途端に背後のドアに金の線が走って、それを追いかけるように紫の線がドアを覆っていく。
昨日この部屋に魔力封印で来たときにも見たけど、やっぱり不思議だなぁ。
聞けば魔法塔部隊の部屋には全て魔法で鍵をかけていて、入るには魔法塔部隊の誰かの承認が必要なんだって。

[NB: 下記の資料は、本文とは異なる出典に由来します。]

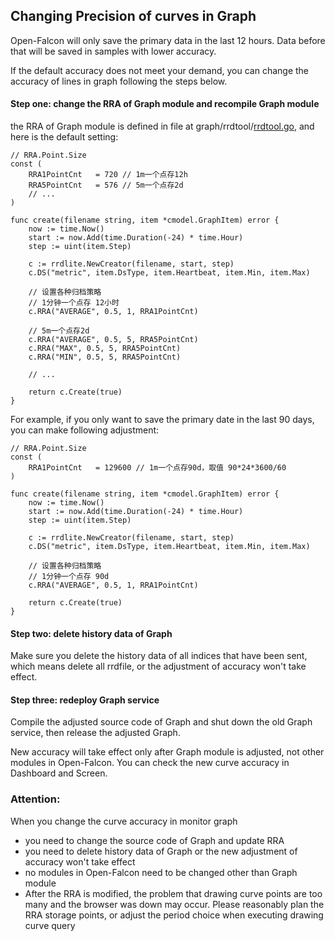 <!-- toc -->

## Changing Precision of curves in Graph

Open-Falcon will only save the primary data in the last 12 hours. Data before that will be saved in samples with lower accuracy.

If the default accuracy does not meet your demand, you can change the accuracy of lines in graph following the steps below.

#### Step one: change the RRA of Graph module and recompile Graph module
the RRA of Graph module is defined in file at  graph/rrdtool/[rrdtool.go](https://github.com/open-falcon/graph/blob/master/rrdtool/rrdtool.go#L57), and here is the default setting:

```golang
// RRA.Point.Size
const (
	RRA1PointCnt   = 720 // 1m一个点存12h
	RRA5PointCnt   = 576 // 5m一个点存2d
	// ...
)

func create(filename string, item *cmodel.GraphItem) error {
	now := time.Now()
	start := now.Add(time.Duration(-24) * time.Hour)
	step := uint(item.Step)

	c := rrdlite.NewCreator(filename, start, step)
	c.DS("metric", item.DsType, item.Heartbeat, item.Min, item.Max)

	// 设置各种归档策略
	// 1分钟一个点存 12小时
	c.RRA("AVERAGE", 0.5, 1, RRA1PointCnt)

	// 5m一个点存2d
	c.RRA("AVERAGE", 0.5, 5, RRA5PointCnt)
	c.RRA("MAX", 0.5, 5, RRA5PointCnt)
	c.RRA("MIN", 0.5, 5, RRA5PointCnt)
	
	// ...
	
	return c.Create(true)
}

```

For example, if you only want to save the primary date in the last 90 days, you can make following adjustment: 

```golang
// RRA.Point.Size
const (
	RRA1PointCnt   = 129600 // 1m一个点存90d，取值 90*24*3600/60
)

func create(filename string, item *cmodel.GraphItem) error {
	now := time.Now()
	start := now.Add(time.Duration(-24) * time.Hour)
	step := uint(item.Step)

	c := rrdlite.NewCreator(filename, start, step)
	c.DS("metric", item.DsType, item.Heartbeat, item.Min, item.Max)

	// 设置各种归档策略
	// 1分钟一个点存 90d
	c.RRA("AVERAGE", 0.5, 1, RRA1PointCnt)

	return c.Create(true)
}
```

#### Step two: delete history data of Graph
Make sure you delete the history data of all indices that have been sent, which means delete all rrdfile, or the adjustment of accuracy won't take effect. 

#### Step three: redeploy Graph service
Compile the adjusted source code of Graph and shut down the old Graph service, then release the adjusted Graph.

New accuracy will take effect only after Graph module is  adjusted, not other modules in Open-Falcon. You can check the new curve accuracy in Dashboard and Screen.



### Attention:

When you change the curve accuracy in monitor graph

+ you need to change the source code of Graph and update RRA
+ you need to delete history data of Graph or the new adjustment of accuracy won't take effect
+ no modules in Open-Falcon need to be changed other than Graph module
+ After the RRA is modified, the problem that drawing curve points are too many and the browser was down may occur. Please reasonably plan the RRA storage points, or adjust the period choice when executing drawing curve query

ちなみに無断で入るとありとあらゆる魔法攻撃の雨嵐になるらしい。絶対1人でこの辺うろつかないようにしようと心に決めた瞬間でした。いのちだいじに!
「よぉ、研修は終わったのか?」
開いたドアから数時間前にお別れしたルドの顔が見えた瞬間、私は弾かれるように立ち上がって駆け出していた。
「るど!!」
「っと、どうしたミツキ?走ったらあぶねぇだろ」
そう言いながらも飛びついた私をよろけることなく支えてくれるルドは、輝くような笑顔で私の顔を覗き込んだ。
あぁ、やっぱりルドの腕の中は安心するなぁ…。
むふふ、話したいことがいっぱいあるのだよー!聞いて聞いてー!
「あのね、まほーってしゅごいふしぎなのね!」
「えらいご機嫌だな?魔法の授業は楽しかったのか?」
「とっても!えどしゃんもりゅーもすてきなしぇんしぇーだったのー」
やっぱり自分の知らない知識が増えるのは楽しいし、それが未知のものなら尚更だ。
魔法なんて前世じゃ絶対触れることのできない知識だったし、エドさんの説明もすごくわかりやすかった。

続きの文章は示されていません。